Martin O'Neill has mutually agreed with the Board of the Football Association Ireland to step down from his role as the manager of the Republic of Ireland.
O'Neill has been in charge for five years, after he was appointed on November 5th, 2013, and oversaw 55 games for the Irish team, including memorable wins over Germany and Italy.
His management team of Roy Keane, who was his deputy, as well as goalkeeping coach Seamus McDonagh and assistant coach Steve Guppy, have also relinquished their roles with the team.
In an official statement, FAI President Donal Conway declared: “On behalf of the FAI Board, I would like to thank Martin, Roy, and the management team for their work with the Republic of Ireland team over the last five years.
“Martin ensured that we enjoyed some great nights in the Aviva Stadium and on the road in Lille, Vienna, and Cardiff, which were fantastic high points for Irish football.”
Chief Executive of the FAI John Delaney also spoke, proclaiming: “I would like to thank Martin, Roy, and the management team for the impact that they had with the Ireland team. There have been many highlights during Martin’s reign – none more so than EURO 2016 in France, which will live long in the memory of all Irish supporters.
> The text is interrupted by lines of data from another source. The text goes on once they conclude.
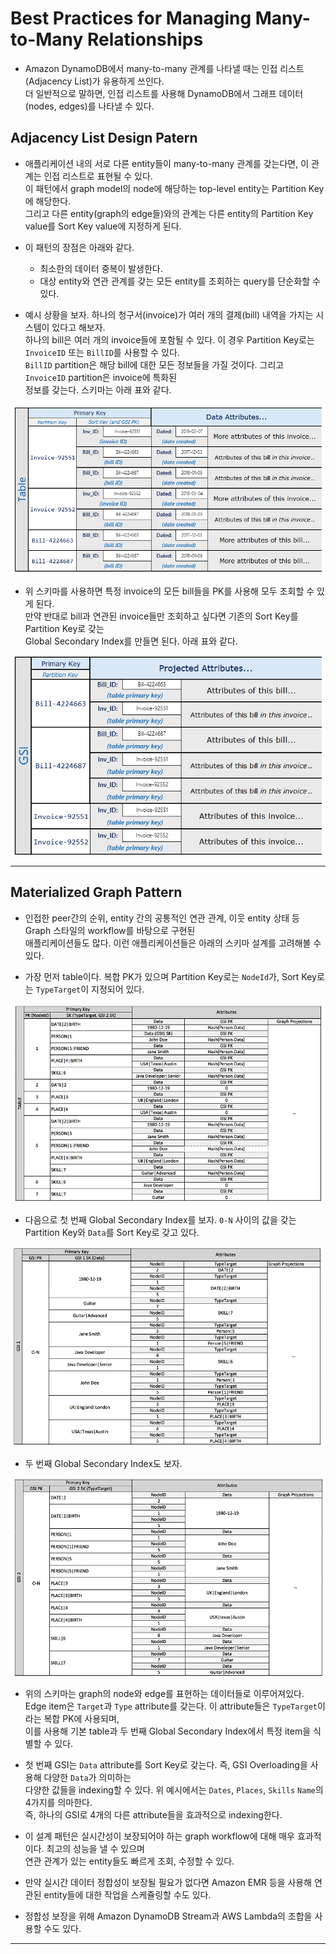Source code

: # Best Practices for Managing Many-to-Many Relationships

- Amazon DynamoDB에서 many-to-many 관계를 나타낼 때는 인접 리스트(Adjacency List)가 유용하게 쓰인다.  
  더 일반적으로 말하면, 인접 리스트를 사용해 DynamoDB에서 그래프 데이터(nodes, edges)를 나타낼 수 있다.

## Adjacency List Design Patern

- 애플리케이션 내의 서로 다른 entity들이 many-to-many 관계를 갖는다면, 이 관계는 인접 리스트로 표현될 수 있다.  
  이 패턴에서 graph model의 node에 해당하는 top-level entity는 Partition Key에 해당한다.  
  그리고 다른 entity(graph의 edge들)와의 관계는 다른 entity의 Partition Key value를 Sort Key value에 지정하게 된다.

- 이 패턴의 장점은 아래와 같다.

  - 최소한의 데이터 중복이 발생한다.
  - 대상 entity와 연관 관계를 갖는 모든 entity를 조회하는 query를 단순화할 수 있다.

- 예시 상황을 보자. 하나의 청구서(invoice)가 여러 개의 결제(bill) 내역을 가지는 시스템이 있다고 해보자.  
  하나의 bill은 여러 개의 invoice들에 포함될 수 있다. 이 경우 Partition Key로는 `InvoiceID` 또는 `BillID`를 사용할 수 있다.  
  `BillID` partition은 해당 bill에 대한 모든 정보들을 가질 것이다. 그리고 `InvoiceID` partition은 invoice에 특화된  
  정보를 갖는다. 스키마는 아래 표와 같다.

![picture 14](../../../../../images/DYNAMODB_ADJACENCY_LIST_PATTERN_1.png)

- 위 스키마를 사용하면 특정 invoice의 모든 bill들을 PK를 사용해 모두 조회할 수 있게 된다.  
  만약 반대로 bill과 연관된 invoice들만 조회하고 싶다면 기존의 Sort Key를 Partition Key로 갖는  
  Global Secondary Index를 만들면 된다. 아래 표와 같다.

![picture 15](../../../../../images/DYNAMODB_ADJACENCY_LIST_PATTERN_2.png)

---

## Materialized Graph Pattern

- 인접한 peer간의 순위, entity 간의 공통적인 연관 관계, 이웃 entity 상태 등 Graph 스타일의 workflow를 바탕으로 구현된  
  애플리케이션들도 많다. 이런 애플리케이션들은 아래의 스키마 설계를 고려해볼 수 있다.

- 가장 먼저 table이다. 복합 PK가 있으며 Partition Key로는 `NodeId`가, Sort Key로는 `TypeTarget`이 지정되어 있다.

![picture 16](../../../../../images/DYNAMODB_MATERIALIZED_GRAPH_PATTERN_1.png)

- 다음으로 첫 번째 Global Secondary Index를 보자. `0-N` 사이의 값을 갖는 Partition Key와 `Data`를 Sort Key로 갖고 있다.

![picture 17](../../../../../images/DYNAMODB_MATERIALIZED_GRAPH_PATTERN_2.png)

- 두 번째 Global Secondary Index도 보자.

![picture 18](../../../../../images/DYNAMODB_MATERIALIZED_GRAPH_PATTERN_3.png)

- 위의 스키마는 graph의 node와 edge를 표현하는 데이터들로 이루어져있다.  
  Edge item은 `Target`과 `Type` attribute를 갖는다. 이 attribute들은 `TypeTarget`이라는 복합 PK에 사용되며,  
  이를 사용해 기본 table과 두 번째 Global Secondary Index에서 특정 item을 식별할 수 있다.

- 첫 번째 GSI는 `Data` attribute를 Sort Key로 갖는다. 즉, GSI Overloading을 사용해 다양한 `Data`가 의미하는  
  다양한 값들을 indexing할 수 있다. 위 예시에서는 `Dates`, `Places`, `Skills` `Name`의 4가지를 의마한다.  
  즉, 하나의 GSI로 4개의 다른 attribute들을 효과적으로 indexing한다.

- 이 설계 패턴은 실시간성이 보장되어야 하는 graph workflow에 대해 매우 효과적이다. 최고의 성능을 낼 수 있으며  
  연관 관계가 있는 entity들도 빠르게 조회, 수정할 수 있다.

- 만약 실시간 데이터 정합성이 보장될 필요가 없다면 Amazon EMR 등을 사용해 연관된 entity들에 대한 작업을 스케쥴링할 수도 있다.

- 정합성 보장을 위해 Amazon DynamoDB Stream과 AWS Lambda의 조합을 사용할 수도 있다.

---
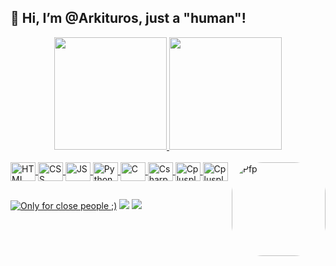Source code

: ## 👋 Hi, I’m @Arkituros, just a "human"!
<div align="center">
  <a href="https://github.com/Arkituros">
  <img height="180em" src="https://github-readme-stats.vercel.app/api?username=arkituros&show_icons=true&theme=dracula&include_all_commits=true&count_private=true"/>
  <img height="180em" src="https://github-readme-stats.vercel.app/api/top-langs/?username=arkituros&layout=compact&langs_count=7&theme=dracula"/>
</div>
<div style="display: inline_block"><br>
  <!-- Thanks https://devicon.dev/ for the Icons  -->
  <img align="center" alt="HTML" height="30" width="40" src="https://cdn.jsdelivr.net/gh/devicons/devicon/icons/html5/html5-plain.svg"/>
  <img align="center" alt="CSS" height="30" width="40" src="https://cdn.jsdelivr.net/gh/devicons/devicon/icons/css3/css3-plain.svg"/>
  <img align="center" alt="JS" height="30" width="40" src="https://cdn.jsdelivr.net/gh/devicons/devicon/icons/javascript/javascript-plain.svg"/>
  <img align="center" alt="Python" height="30" width="40" src="https://cdn.jsdelivr.net/gh/devicons/devicon/icons/python/python-original.svg"/>
  <img align="center" alt="C" height="30" width="40" src="https://cdn.jsdelivr.net/gh/devicons/devicon/icons/c/c-original.svg"/>
  <img align="center" alt="Csharp" height="30" width="40" src="https://cdn.jsdelivr.net/gh/devicons/devicon/icons/csharp/csharp-original.svg"/>
  <img align="center" alt="Cplusplus" height="30" width="40" src="https://cdn.jsdelivr.net/gh/devicons/devicon/icons/cplusplus/cplusplus-original.svg"/>
  <img align="center" alt="Cplusplus" height="30" width="40" src="https://cdn.jsdelivr.net/gh/devicons/devicon/icons/r/r-plain.svg"/>
  
  <img align="right" alt="Pfp" height="150" style="border-radius:50px;" src="https://avatars.githubusercontent.com/u/109079613">
</div>
  
  ##
 
<div> 
  <!---<a href="[youtube channel link] target="_blank"><img src="https://img.shields.io/badge/YouTube-FF0000?style=for-the-badge&logo=youtube&logoColor=white" target="_blank"></a> 
  <a href="https://instagram.com/" target="_blank"><img src="https://img.shields.io/badge/-Instagram-%23E4405F?style=for-the-badge&logo=instagram&logoColor=white" target="_blank"></a>
 	<a href="https://www.twitch.tv/" target="_blank"><img src="https://img.shields.io/badge/Twitch-9146FF?style=for-the-badge&logo=twitch&logoColor=white" target="_blank"></a> -->
 <a href="https://discord.gg/" target="_blank"><img alt="Only for close people ;)" src="https://img.shields.io/badge/Discord-7289DA?style=for-the-badge&logo=discord&logoColor=white" target="_blank"></a> 
  <a href = "mailto:amfoliveira@sga.pucminas.br"><img src="https://img.shields.io/badge/-Gmail-%23333?style=for-the-badge&logo=gmail&logoColor=white" target="_blank"></a>
  <a href="https://www.linkedin.com/in/arthurmfoliveira/" target="_blank"><img src="https://img.shields.io/badge/-LinkedIn-%230077B5?style=for-the-badge&logo=linkedin&logoColor=white" target="_blank"></a> 
 
</div>


<!---
Arkituros/Arkituros is a ✨ special ✨ repository because its `README.md` (this file) appears on your GitHub profile.
You can click the Preview link to take a look at your changes.
--->
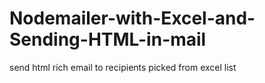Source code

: # Nodemailer-with-Excel-and-Sending-HTML-in-mail
send html rich email to recipients picked from excel list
“Martin did a great job guiding the team out of a difficult qualifying group – where we beat World Champions Germany along the way – to reach EURO 2016 and advance to the Last-16 following a historic victory over Italy in Lille.
“I wish Martin, and the management team, the very best for the future.”
O'Neill's final game in charge was a 0-0 stalemate with Denmark in the Nations League, after they'd already been relegated from the second tier. The FAI board will now begin they search for a successor.